Required action: Filter the listing below down to the lines with the word "corr" and copy those.

Extracted information:
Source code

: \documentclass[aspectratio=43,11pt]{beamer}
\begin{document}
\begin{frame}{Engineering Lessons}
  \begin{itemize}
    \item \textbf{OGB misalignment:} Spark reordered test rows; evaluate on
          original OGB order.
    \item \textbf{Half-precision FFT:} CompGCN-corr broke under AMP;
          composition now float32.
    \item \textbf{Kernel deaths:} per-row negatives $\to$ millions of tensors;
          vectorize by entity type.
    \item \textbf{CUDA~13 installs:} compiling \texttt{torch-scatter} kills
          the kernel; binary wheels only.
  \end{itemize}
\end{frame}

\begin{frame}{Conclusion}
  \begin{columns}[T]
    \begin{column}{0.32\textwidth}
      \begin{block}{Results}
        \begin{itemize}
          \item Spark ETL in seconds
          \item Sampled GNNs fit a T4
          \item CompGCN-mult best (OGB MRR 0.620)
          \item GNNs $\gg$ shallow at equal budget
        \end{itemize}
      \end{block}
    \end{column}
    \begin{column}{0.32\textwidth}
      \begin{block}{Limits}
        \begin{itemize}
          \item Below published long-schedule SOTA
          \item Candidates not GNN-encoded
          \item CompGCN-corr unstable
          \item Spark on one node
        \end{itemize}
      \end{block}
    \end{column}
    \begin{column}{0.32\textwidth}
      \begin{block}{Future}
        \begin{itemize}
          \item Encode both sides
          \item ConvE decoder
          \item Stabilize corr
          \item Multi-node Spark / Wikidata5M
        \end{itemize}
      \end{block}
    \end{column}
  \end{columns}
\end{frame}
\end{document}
...
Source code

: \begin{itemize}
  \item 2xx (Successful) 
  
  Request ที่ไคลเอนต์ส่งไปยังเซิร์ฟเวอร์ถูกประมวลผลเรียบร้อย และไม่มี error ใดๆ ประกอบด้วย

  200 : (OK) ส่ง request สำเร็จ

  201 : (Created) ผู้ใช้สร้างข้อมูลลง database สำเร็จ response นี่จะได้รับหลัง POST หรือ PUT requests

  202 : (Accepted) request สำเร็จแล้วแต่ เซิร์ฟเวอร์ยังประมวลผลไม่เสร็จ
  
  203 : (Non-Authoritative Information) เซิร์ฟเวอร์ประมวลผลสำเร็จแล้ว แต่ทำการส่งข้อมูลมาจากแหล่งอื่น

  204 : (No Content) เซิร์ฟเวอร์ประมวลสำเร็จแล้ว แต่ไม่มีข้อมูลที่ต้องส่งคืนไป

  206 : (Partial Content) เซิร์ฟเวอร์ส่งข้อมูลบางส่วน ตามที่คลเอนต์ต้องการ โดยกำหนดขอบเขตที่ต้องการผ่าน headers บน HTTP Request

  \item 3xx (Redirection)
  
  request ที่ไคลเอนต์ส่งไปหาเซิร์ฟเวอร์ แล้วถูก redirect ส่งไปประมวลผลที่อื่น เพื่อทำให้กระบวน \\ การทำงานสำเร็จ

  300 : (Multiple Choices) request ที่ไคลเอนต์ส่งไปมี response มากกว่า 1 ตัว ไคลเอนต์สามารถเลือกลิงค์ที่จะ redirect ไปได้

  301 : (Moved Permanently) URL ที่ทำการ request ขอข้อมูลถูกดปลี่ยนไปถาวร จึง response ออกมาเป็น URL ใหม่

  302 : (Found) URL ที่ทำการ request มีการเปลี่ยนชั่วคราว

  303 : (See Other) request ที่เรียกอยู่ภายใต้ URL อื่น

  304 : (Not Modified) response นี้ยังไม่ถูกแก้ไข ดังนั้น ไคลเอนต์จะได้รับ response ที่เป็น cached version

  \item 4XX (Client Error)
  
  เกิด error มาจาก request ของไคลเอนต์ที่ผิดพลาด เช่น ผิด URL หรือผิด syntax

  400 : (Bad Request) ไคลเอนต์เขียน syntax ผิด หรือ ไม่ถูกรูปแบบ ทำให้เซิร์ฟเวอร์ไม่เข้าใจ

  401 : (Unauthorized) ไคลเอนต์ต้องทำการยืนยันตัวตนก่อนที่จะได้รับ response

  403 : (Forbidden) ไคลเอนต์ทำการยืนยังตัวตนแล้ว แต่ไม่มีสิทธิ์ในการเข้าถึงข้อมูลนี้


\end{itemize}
* * *
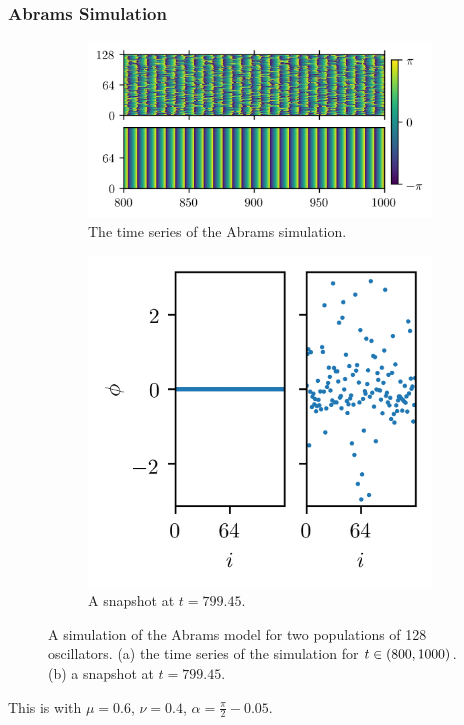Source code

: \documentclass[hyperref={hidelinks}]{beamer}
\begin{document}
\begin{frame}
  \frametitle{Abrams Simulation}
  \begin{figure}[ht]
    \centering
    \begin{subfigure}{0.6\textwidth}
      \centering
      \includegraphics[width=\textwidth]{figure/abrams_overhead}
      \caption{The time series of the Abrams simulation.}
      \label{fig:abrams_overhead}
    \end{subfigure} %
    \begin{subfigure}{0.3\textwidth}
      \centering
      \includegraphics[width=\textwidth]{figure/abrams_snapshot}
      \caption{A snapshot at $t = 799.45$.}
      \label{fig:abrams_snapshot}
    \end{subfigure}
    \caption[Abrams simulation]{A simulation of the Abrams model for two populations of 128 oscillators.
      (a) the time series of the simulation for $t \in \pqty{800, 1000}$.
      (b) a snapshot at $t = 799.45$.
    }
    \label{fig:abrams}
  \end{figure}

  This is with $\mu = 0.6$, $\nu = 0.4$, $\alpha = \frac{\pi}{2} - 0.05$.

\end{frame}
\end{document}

Task solution:
    \item \textbf{Half-precision FFT:} CompGCN-corr broke under AMP;
          \item CompGCN-corr unstable
          \item Stabilize corr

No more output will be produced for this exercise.